And like most sixteen year olds on their birthday, the gods were completely silent to his prayer. Which was fine with Enjolras — he didn’t really believe in any of that, anyway.

In fact, what Enjolras believed was that the whole system — the receiving of the names and the withholding of benefits until one received their name — was a plan by the theocracy to keep the rabble in line, to uphold the wealthy patrons of the Church, and to force their teachings on those who would otherwise question the Church’s power and dogma.
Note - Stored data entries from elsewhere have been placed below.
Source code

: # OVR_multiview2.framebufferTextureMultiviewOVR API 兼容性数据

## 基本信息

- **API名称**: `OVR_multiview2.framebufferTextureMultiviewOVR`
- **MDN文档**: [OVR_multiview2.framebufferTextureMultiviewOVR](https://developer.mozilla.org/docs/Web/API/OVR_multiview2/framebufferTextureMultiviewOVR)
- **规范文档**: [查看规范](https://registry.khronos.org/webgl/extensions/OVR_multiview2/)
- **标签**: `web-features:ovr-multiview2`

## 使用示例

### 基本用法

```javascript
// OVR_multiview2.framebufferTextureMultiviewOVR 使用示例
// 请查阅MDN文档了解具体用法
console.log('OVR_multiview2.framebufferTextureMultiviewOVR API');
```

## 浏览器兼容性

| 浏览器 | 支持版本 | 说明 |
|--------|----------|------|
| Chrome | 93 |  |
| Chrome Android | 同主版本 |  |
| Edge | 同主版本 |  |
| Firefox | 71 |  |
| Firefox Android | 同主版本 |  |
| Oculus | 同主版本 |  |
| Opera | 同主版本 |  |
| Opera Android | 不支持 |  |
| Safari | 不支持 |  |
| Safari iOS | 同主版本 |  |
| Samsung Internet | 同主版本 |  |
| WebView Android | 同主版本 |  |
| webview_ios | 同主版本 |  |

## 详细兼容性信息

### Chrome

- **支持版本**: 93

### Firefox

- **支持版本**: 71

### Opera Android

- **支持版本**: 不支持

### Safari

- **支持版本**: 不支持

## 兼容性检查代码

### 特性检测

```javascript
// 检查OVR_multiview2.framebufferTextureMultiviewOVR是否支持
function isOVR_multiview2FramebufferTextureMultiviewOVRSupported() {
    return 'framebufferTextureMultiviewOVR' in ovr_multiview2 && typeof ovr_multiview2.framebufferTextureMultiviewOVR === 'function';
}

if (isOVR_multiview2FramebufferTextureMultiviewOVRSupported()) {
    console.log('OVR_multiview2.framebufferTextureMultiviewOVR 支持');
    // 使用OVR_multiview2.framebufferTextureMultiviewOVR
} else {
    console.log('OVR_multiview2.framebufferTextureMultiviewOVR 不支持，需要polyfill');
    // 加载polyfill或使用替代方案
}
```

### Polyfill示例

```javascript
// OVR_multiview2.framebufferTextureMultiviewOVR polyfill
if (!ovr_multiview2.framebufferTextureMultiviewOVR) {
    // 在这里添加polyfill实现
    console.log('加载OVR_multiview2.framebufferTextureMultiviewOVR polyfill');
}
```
And more than anything — especially more than receiving some stranger’s name — Enjolras wanted to overthrow that system for one that was equitable, that allowed those uninterested to not seek their soulmate, or to allow marriages without the inconvenience of trying to find what was essentially a needle in a haystack, even with the benefit of having one’s soulmate’s name.

For these beliefs, Enjolras could be burned at the stake as a heretic, or more likely, given his parents’ status in the theocracy, with his father as one of the Grand Council members, he would be imprisoned in a moderately comfortable estate far from a city where he could spread his message to no more than the servants placed there for his benefit.
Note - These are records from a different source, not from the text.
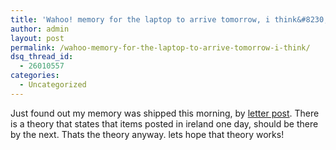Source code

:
```yaml
---
title: 'Wahoo! memory for the laptop to arrive tomorrow, i think&#8230;'
author: admin
layout: post
permalink: /wahoo-memory-for-the-laptop-to-arrive-tomorrow-i-think/
dsq_thread_id:
  - 26010557
categories:
  - Uncategorized
---
```

Just found out my memory was shipped this morning, by [letter post][1]. There is a theory that states that items posted in ireland one day, should be there by the next. Thats the theory anyway. lets hope that theory works!

 [1]: http://www.letterpost.ie/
But for the moment, a sixteen year old boy clad in white, making the ritual pilgrimage to the temple only to return without a name, his whole future laid before him, Enjolras found only more conviction that overthrowing the entire damned system was the only way to truly change things.

* * *

 

For his part, Grantaire did not care much about the theocracy at all, except to say that he hated them. His mother had made her trek to the temple dressed not in pure white but rather in black, the color forced on an individual who had been born not of a soulmate marriage, but rather an unsanctioned daliance among non-bonded individuals. From her birth until she received the name of Grantaire’s father, she had been forced to wear black, to mark her as what she was. Only the sign of the gods’ forgiveness — in the form of the name she received — was enough to redeem her in society’s eyes, and once she donned her marriage clothes, it was as if the previous nineteen years of her life had not happened, and she was welcomed with open arms.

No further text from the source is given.